Domaine Castera Jurançon Sec Autres Pentes 2023

Domaine Castera Jurançon Sec Autres Pentes 2023
Franck Lihour’s great grandfather purchased Domaine Castera in 1895. For many decades after, the farm was like any other in the area, with a couple hectares of pasture for cattle, a couple for vegetables and wheat, and a couple hectares of vines. The Lihours made wine mostly for the local village market in Monein or nearby Pau, but it was never the focus of the family’s efforts until Franck’s parents Christian and Pierrette expanded the vineyards in the 1980s, thus when Franck was born and did the work of growing up as a child, he did it among vineyards, watching his parents make wine. From a very early age he knew his vocation, and he worked harvest internships in Bordeaux, but it wasn’t until he worked a season at a wine shop in Pau that he truly understood the sort of wine he wanted to make.

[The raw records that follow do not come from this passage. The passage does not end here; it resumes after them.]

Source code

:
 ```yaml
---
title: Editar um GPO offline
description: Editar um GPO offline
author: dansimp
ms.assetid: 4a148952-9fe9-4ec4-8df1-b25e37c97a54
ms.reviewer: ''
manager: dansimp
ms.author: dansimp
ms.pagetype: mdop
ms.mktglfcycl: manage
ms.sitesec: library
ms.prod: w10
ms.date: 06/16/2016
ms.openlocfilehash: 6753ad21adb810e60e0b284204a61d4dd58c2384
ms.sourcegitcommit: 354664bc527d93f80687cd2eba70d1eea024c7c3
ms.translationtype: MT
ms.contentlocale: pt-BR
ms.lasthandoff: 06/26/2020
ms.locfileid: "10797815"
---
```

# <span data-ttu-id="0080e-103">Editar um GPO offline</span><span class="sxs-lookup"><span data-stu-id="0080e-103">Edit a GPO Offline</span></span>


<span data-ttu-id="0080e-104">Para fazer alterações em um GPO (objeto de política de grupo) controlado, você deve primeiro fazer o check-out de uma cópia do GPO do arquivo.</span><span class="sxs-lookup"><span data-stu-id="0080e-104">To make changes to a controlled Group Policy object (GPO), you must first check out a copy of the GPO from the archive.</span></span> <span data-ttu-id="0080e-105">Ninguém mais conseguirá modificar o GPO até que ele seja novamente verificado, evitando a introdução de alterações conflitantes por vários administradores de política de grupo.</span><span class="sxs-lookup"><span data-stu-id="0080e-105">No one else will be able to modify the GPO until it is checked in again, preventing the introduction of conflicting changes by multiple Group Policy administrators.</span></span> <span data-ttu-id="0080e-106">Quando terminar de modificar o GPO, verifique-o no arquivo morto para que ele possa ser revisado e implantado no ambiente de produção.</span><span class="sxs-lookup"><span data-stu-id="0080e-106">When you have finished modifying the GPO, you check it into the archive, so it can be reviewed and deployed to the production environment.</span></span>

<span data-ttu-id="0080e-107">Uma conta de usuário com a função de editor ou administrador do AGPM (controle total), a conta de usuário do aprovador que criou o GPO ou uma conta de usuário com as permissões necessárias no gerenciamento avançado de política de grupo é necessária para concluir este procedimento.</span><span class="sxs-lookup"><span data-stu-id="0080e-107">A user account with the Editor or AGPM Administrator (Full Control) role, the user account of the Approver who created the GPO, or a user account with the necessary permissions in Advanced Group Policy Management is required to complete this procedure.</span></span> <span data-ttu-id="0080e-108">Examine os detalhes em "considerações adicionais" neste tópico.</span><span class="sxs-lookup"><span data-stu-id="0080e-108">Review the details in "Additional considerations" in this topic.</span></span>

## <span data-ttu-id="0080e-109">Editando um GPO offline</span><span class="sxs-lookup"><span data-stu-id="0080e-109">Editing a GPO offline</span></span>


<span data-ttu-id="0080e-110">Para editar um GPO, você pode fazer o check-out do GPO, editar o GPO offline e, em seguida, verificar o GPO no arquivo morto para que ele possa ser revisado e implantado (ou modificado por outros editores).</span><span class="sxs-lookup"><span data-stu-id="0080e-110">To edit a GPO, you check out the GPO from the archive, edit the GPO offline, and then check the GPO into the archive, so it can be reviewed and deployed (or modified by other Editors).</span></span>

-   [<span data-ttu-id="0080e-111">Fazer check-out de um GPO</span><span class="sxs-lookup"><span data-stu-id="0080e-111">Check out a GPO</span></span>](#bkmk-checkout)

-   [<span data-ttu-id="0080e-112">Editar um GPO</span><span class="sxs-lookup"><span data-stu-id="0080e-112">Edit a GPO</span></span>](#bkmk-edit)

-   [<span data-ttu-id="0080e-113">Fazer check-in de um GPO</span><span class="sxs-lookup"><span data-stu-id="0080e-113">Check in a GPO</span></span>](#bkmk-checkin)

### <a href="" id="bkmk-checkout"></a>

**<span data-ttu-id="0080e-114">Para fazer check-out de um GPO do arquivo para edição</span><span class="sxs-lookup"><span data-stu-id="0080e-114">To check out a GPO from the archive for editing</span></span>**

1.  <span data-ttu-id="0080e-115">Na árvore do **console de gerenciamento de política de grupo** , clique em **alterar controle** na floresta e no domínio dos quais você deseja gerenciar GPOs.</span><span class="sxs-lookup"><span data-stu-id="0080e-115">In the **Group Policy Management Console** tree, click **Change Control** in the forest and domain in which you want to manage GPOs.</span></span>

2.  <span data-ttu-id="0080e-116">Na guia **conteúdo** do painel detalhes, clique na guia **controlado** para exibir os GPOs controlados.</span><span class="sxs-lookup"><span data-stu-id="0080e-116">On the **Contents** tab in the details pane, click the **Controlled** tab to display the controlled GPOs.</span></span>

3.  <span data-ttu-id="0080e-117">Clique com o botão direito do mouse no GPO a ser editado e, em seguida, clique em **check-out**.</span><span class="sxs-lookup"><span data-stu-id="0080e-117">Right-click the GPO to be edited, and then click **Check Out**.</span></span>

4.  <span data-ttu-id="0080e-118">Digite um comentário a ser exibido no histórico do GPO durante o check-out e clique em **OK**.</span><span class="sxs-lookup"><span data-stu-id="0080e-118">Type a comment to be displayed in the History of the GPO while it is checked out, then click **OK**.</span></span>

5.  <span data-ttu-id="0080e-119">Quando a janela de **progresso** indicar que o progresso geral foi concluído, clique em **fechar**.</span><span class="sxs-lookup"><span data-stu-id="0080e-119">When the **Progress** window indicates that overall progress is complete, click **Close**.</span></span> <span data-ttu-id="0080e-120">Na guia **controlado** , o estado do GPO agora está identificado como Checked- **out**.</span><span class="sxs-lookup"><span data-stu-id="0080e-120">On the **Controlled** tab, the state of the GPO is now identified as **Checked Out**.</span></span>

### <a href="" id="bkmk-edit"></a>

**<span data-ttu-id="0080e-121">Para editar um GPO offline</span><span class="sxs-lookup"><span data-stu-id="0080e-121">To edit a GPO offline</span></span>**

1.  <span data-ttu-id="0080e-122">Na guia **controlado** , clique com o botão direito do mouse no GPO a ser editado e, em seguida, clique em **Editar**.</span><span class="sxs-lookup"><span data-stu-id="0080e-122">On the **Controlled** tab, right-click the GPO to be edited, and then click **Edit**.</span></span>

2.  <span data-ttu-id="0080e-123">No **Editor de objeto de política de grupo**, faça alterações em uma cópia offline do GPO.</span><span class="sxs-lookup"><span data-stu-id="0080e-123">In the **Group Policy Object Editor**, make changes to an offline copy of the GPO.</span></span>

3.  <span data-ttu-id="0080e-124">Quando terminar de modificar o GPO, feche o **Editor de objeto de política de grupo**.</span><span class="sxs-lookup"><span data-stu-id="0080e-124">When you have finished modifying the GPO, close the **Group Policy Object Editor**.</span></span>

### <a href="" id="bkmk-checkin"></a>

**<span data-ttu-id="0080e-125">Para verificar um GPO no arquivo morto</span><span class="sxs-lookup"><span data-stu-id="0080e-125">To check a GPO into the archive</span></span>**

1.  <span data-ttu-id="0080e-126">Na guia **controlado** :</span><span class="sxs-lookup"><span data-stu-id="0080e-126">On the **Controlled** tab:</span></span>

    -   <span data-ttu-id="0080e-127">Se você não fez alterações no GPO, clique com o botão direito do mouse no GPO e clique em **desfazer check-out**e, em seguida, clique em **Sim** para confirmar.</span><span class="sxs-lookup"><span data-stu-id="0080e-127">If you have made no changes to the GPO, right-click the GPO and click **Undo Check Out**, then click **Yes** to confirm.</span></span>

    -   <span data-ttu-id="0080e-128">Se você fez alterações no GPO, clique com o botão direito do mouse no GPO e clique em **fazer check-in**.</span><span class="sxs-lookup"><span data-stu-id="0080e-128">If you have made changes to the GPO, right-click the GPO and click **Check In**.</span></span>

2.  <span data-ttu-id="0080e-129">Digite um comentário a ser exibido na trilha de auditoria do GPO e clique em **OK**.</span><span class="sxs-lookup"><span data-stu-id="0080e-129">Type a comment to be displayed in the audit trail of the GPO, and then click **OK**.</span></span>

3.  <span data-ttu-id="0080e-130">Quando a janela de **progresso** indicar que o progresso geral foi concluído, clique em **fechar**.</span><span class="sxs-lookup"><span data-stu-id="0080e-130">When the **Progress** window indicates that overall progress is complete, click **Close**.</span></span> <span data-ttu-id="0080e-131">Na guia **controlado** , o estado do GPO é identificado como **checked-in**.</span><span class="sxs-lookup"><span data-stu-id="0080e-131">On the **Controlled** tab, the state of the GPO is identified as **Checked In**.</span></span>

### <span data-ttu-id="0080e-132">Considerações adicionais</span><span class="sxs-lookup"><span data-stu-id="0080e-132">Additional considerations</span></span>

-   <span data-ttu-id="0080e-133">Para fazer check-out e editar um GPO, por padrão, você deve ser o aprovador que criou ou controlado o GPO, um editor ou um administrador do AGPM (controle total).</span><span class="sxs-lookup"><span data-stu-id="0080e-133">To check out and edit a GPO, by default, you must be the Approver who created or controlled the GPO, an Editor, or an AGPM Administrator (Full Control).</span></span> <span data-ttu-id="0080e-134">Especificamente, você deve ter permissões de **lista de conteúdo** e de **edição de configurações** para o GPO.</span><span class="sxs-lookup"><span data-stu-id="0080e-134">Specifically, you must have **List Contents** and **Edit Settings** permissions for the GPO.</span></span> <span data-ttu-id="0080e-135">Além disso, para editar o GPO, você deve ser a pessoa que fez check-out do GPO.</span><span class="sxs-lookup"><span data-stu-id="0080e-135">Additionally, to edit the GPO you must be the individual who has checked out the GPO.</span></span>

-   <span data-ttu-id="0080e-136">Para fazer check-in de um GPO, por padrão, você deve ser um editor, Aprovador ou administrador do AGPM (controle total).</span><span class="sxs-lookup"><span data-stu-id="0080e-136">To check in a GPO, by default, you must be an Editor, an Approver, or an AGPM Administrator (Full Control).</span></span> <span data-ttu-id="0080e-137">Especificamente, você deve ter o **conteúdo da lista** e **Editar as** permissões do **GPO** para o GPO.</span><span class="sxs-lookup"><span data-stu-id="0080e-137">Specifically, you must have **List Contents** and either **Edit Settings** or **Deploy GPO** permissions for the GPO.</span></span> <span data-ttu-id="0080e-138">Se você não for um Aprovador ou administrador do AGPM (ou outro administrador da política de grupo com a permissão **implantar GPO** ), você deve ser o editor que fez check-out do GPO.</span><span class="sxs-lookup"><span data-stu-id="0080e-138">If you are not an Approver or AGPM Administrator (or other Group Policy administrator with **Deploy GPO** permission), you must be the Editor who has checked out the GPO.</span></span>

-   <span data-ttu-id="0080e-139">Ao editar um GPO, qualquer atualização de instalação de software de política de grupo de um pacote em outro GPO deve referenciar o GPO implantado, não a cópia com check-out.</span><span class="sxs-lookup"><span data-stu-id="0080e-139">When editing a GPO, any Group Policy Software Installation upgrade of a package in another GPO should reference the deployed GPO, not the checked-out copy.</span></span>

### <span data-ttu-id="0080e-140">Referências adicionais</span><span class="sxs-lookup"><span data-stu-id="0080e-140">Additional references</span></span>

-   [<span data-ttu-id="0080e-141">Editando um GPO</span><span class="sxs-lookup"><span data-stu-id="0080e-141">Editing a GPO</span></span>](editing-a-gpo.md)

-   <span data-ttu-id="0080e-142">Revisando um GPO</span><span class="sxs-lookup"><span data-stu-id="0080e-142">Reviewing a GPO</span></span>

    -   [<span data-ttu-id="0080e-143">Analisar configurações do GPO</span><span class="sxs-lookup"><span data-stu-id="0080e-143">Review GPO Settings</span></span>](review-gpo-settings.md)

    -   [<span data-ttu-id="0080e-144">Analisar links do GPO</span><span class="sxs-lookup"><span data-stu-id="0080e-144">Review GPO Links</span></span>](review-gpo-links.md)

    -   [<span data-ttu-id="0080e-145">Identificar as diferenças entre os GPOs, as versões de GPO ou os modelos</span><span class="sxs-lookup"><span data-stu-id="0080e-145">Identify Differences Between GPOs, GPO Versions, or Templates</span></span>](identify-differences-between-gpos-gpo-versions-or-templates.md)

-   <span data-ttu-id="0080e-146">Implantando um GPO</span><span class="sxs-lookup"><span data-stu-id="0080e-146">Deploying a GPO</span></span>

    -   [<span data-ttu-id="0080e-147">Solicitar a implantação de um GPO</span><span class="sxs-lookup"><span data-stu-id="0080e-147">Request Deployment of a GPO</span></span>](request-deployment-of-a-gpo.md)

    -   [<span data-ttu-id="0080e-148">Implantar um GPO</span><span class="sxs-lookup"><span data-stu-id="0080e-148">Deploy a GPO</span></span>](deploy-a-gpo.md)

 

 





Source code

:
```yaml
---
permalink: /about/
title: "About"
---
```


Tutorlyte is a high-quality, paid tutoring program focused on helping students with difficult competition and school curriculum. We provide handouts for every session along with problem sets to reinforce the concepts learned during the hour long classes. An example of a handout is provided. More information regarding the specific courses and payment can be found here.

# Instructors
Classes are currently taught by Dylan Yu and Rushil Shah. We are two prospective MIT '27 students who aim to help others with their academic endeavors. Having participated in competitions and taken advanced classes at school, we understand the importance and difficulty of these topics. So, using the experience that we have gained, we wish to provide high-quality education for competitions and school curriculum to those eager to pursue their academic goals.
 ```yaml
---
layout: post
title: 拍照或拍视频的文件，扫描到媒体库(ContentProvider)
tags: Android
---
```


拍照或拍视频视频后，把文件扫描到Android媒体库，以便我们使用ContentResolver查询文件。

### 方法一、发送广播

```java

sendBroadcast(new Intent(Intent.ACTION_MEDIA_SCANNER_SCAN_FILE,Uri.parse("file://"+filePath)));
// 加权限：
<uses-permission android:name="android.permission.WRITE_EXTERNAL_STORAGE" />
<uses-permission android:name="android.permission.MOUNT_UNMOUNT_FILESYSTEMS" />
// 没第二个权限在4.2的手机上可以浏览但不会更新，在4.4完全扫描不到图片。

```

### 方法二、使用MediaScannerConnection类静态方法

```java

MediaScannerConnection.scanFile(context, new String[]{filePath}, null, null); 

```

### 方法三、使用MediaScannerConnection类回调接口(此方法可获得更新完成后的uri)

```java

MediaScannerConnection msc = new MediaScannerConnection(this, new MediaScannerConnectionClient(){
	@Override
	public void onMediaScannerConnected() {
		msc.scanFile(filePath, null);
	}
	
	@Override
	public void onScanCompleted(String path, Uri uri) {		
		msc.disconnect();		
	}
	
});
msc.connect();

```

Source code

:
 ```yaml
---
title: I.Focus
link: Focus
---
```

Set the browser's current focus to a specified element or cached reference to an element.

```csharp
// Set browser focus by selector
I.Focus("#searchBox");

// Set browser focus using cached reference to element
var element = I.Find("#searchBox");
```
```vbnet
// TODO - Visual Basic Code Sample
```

Exposed to wines from all over France and the world beyond, where sharper cut and lower intervention wines were in the 2010s really coming into the mainstream, he realized that his own vineyards had incredible unrealized potential. A few years of work abroad gave him all the tools to return home and begin to take over his family vineyards. Franck wanted to proceed respectfully and cautiously but he still told his father, “I am going to make two wines on my own, and you can’t say anything about them.” They were Tauzy and Caubeigt, made from single vineyards, vinified with ambient yeasts, and aged in used barrels. “Why I wanted to use oak but not have the taste of it was a mystery for my father,” he recalls. But Christian liked the results and grew to trust his son. However, when Franck insisted on adding no sulfur during the vinification of the dry wines, as well as not using any CO2 at all, Christian said, “That’s it! I’m staying in the vineyards!”. The family sold its last cow, Meuglemme, in 2019.